## TASK TO CARRY OUT
Your answer must be an exact copy of every record below.

Stored dataset items
····················

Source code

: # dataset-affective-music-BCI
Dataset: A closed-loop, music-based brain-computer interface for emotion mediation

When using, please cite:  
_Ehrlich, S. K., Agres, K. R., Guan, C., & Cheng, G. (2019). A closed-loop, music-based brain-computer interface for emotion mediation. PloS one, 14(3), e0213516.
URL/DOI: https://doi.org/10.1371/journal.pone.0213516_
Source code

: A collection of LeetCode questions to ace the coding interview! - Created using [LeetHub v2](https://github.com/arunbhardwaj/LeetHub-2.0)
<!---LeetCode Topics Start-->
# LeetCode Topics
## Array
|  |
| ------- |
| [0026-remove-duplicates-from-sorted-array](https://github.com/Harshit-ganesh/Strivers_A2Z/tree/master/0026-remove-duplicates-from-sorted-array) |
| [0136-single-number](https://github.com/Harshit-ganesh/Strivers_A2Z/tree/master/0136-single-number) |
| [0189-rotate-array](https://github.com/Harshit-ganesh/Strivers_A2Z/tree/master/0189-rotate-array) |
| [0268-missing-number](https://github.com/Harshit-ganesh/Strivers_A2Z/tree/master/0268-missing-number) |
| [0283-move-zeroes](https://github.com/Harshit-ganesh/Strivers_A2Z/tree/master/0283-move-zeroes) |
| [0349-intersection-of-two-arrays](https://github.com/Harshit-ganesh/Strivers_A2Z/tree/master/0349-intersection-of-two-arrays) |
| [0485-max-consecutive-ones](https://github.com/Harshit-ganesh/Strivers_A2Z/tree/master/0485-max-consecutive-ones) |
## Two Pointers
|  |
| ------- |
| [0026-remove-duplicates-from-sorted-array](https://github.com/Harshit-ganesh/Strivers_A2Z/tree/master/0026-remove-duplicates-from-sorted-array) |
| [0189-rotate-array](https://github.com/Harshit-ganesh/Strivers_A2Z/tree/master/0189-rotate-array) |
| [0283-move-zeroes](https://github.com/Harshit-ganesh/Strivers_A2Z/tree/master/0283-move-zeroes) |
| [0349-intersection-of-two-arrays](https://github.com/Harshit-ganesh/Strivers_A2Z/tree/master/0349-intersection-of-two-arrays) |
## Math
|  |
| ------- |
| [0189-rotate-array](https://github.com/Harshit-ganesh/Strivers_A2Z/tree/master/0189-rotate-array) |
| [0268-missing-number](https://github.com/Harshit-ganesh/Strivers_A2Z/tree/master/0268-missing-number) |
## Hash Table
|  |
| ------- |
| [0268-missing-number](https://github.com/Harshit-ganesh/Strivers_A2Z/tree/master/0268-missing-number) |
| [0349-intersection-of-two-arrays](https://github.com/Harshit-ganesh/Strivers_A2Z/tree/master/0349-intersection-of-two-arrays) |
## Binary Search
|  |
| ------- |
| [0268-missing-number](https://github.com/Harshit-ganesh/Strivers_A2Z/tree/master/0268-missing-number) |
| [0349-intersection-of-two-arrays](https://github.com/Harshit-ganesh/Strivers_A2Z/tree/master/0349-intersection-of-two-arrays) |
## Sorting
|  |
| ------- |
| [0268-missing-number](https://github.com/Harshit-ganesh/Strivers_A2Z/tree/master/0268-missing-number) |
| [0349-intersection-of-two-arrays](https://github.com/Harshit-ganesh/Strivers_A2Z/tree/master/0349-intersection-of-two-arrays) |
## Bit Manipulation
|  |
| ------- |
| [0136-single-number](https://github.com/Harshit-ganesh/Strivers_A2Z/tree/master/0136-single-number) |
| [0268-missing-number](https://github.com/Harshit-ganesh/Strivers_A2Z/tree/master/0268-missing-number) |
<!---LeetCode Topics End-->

····················

## ANSWER BOX
Source code

: # dataset-affective-music-BCI
Dataset: A closed-loop, music-based brain-computer interface for emotion mediation

When using, please cite:  
_Ehrlich, S. K., Agres, K. R., Guan, C., & Cheng, G. (2019). A closed-loop, music-based brain-computer interface for emotion mediation. PloS one, 14(3), e0213516.
URL/DOI: https://doi.org/10.1371/journal.pone.0213516_
Source code

: A collection of LeetCode questions to ace the coding interview! - Created using [LeetHub v2](https://github.com/arunbhardwaj/LeetHub-2.0)
<!---LeetCode Topics Start-->
# LeetCode Topics
## Array
|  |
| ------- |
| [0026-remove-duplicates-from-sorted-array](https://github.com/Harshit-ganesh/Strivers_A2Z/tree/master/0026-remove-duplicates-from-sorted-array) |
| [0136-single-number](https://github.com/Harshit-ganesh/Strivers_A2Z/tree/master/0136-single-number) |
| [0189-rotate-array](https://github.com/Harshit-ganesh/Strivers_A2Z/tree/master/0189-rotate-array) |
| [0268-missing-number](https://github.com/Harshit-ganesh/Strivers_A2Z/tree/master/0268-missing-number) |
| [0283-move-zeroes](https://github.com/Harshit-ganesh/Strivers_A2Z/tree/master/0283-move-zeroes) |
| [0349-intersection-of-two-arrays](https://github.com/Harshit-ganesh/Strivers_A2Z/tree/master/0349-intersection-of-two-arrays) |
| [0485-max-consecutive-ones](https://github.com/Harshit-ganesh/Strivers_A2Z/tree/master/0485-max-consecutive-ones) |
## Two Pointers
|  |
| ------- |
| [0026-remove-duplicates-from-sorted-array](https://github.com/Harshit-ganesh/Strivers_A2Z/tree/master/0026-remove-duplicates-from-sorted-array) |
| [0189-rotate-array](https://github.com/Harshit-ganesh/Strivers_A2Z/tree/master/0189-rotate-array) |
| [0283-move-zeroes](https://github.com/Harshit-ganesh/Strivers_A2Z/tree/master/0283-move-zeroes) |
| [0349-intersection-of-two-arrays](https://github.com/Harshit-ganesh/Strivers_A2Z/tree/master/0349-intersection-of-two-arrays) |
## Math
|  |
| ------- |
| [0189-rotate-array](https://github.com/Harshit-ganesh/Strivers_A2Z/tree/master/0189-rotate-array) |
| [0268-missing-number](https://github.com/Harshit-ganesh/Strivers_A2Z/tree/master/0268-missing-number) |
## Hash Table
|  |
| ------- |
| [0268-missing-number](https://github.com/Harshit-ganesh/Strivers_A2Z/tree/master/0268-missing-number) |
| [0349-intersection-of-two-arrays](https://github.com/Harshit-ganesh/Strivers_A2Z/tree/master/0349-intersection-of-two-arrays) |
## Binary Search
|  |
| ------- |
| [0268-missing-number](https://github.com/Harshit-ganesh/Strivers_A2Z/tree/master/0268-missing-number) |
| [0349-intersection-of-two-arrays](https://github.com/Harshit-ganesh/Strivers_A2Z/tree/master/0349-intersection-of-two-arrays) |
## Sorting
|  |
| ------- |
| [0268-missing-number](https://github.com/Harshit-ganesh/Strivers_A2Z/tree/master/0268-missing-number) |
| [0349-intersection-of-two-arrays](https://github.com/Harshit-ganesh/Strivers_A2Z/tree/master/0349-intersection-of-two-arrays) |
## Bit Manipulation
|  |
| ------- |
| [0136-single-number](https://github.com/Harshit-ganesh/Strivers_A2Z/tree/master/0136-single-number) |
| [0268-missing-number](https://github.com/Harshit-ganesh/Strivers_A2Z/tree/master/0268-missing-number) |
<!---LeetCode Topics End-->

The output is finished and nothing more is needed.